Author and evangelist Beth Moore has insisted that Jesus Christ is not a misogynist, encouraging people to read the Bible to see how He treated women.

"If you want to know how Jesus felt about women & treated women, read the Gospels. Anything & anyone that does not reflect what you see in Jesus in black and white on those pages may wear a Christian label but never confuse that with Christlike," Moore, the founder of Living Proof Ministries, wrote on Twitter Tuesday.

"Jesus is no misogynist. Read & see," she added.

Moore has in recent weeks been speaking out strongly against anyone seeking to misuse the Bible and evangelicalism for politics.

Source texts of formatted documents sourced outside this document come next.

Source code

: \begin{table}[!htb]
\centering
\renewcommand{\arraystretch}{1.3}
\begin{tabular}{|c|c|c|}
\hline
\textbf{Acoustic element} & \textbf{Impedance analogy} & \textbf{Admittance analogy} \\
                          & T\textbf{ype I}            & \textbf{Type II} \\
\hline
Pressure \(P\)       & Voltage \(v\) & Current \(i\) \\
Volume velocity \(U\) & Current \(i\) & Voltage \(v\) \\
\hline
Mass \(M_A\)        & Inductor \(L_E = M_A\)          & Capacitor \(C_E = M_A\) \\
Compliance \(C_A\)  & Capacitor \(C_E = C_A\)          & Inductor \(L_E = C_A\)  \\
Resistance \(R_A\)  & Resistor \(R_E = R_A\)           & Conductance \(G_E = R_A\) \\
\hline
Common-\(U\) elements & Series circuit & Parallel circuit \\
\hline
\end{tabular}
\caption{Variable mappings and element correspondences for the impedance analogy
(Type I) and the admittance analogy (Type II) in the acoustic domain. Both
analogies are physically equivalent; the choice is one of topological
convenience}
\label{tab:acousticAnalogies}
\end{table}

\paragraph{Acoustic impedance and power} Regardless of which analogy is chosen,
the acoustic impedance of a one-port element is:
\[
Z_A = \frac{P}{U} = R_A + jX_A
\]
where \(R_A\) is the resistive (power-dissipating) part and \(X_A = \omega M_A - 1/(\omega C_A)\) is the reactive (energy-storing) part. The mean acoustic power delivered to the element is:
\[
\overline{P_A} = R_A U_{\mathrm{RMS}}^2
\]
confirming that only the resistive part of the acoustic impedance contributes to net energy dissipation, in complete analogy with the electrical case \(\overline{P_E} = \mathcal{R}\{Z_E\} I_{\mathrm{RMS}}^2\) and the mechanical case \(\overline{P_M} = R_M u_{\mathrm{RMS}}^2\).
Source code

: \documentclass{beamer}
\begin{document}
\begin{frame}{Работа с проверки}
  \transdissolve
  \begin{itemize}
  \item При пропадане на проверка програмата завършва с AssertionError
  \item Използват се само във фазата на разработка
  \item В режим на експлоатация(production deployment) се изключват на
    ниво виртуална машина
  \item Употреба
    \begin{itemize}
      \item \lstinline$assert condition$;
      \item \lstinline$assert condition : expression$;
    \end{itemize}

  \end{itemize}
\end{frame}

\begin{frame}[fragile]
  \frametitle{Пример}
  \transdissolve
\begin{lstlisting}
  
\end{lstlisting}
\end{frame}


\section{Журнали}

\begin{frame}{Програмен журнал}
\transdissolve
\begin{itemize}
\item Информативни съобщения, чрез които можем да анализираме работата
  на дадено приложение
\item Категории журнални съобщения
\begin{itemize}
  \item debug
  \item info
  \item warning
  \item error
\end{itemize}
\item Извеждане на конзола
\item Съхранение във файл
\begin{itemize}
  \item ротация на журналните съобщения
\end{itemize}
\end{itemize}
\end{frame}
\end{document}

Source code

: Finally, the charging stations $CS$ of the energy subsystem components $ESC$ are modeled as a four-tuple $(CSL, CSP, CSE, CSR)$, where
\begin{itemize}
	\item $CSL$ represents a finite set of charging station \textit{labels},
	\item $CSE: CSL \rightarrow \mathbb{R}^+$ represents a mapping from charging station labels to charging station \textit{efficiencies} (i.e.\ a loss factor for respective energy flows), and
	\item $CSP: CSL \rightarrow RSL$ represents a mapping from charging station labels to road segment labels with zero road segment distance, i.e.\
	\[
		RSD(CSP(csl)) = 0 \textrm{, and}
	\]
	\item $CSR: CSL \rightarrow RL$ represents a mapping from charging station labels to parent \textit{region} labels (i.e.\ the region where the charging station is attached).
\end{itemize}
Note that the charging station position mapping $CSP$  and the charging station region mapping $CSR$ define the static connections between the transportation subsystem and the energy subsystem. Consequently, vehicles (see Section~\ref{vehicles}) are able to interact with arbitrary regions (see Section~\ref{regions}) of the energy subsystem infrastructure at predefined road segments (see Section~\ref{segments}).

"It's been a harrowing trip to Oz for many evangelicals this year, the curtain pulled back on the wizards of cause," she wrote last week.

"We found a Bible all right, seemingly used instead of applied, leveraged instead of obeyed, cut and pasted piecemeal into a pledge of allegiance to serve the served."

The author added in a follow-up post that if evangelicalism "has any hope and any future of actually evangelizing the lost and discipling the found, we desperately need Jesus to save us from ourselves. He's merciful and He will if we will let Him."

Moore's comments come in the wake of the ongoing scandal around embattled Republican Senate candidate Roy Moore.

Evangelicals have expressed various opinions regarding the allegations that Moore sexually assaulted teenage girls in the past, with many denouncing the harassment of women.

But one Alabama pastor suggested he would continue supporting him even if the claims are true.

Pastor Earl Wise, formerly of Highland Gardens Baptist Church in Montgomery, told the Boston Globe that the women accusing Roy Moore could be getting paid.

"There ought to be a statute of limitations on this stuff," Wise also said. "How these gals came up with this, I don't know. They must have had some sweet dreams somewhere down the line."

"Plus, there are some 14-year-olds, who, the way they look, could pass for 20," he added.

Beth Moore, who is not related to Roy Moore, has said that the church should not excuse sin.

"This idea that God puts up with secret sins from His servants for the greater good is a total crock. He waits, warns, waits, warns then comes for us with a blazing bulldozer," she wrote in an earlier Twitter post.

"I know because Scripture says. I know because I've experienced it. God will not be mocked."

The evangelist was asked if she was speaking about Roy Moore, and she responded: "I am referring to the colossal compromise of values in the church in America. It's taking so many forms so quickly that mentioning names just makes it yesterday's news."

Back in October, Moore shared her story of sexual abuse under the #MeToo hashtag.

"A well meaning mentor told me at 25 that people couldn't handle hearing about sexual abuse and it would sink my ministry. It didn't," she wrote, encouraging victims to speak out and call out wrongdoing.

"#WeToo get to stand on solid ground and be counted. We too get to help other girls stand. We too get to say, 'I understand. I believe you,'" she wrote.

"#WeToo have dignity. We too have courage. We too can heal. We too have community. We too can be unashamed. We too can see to change.

"#WeToo are loved by God/defended by Christ/upending the darkness/bringing to light/devoted to love."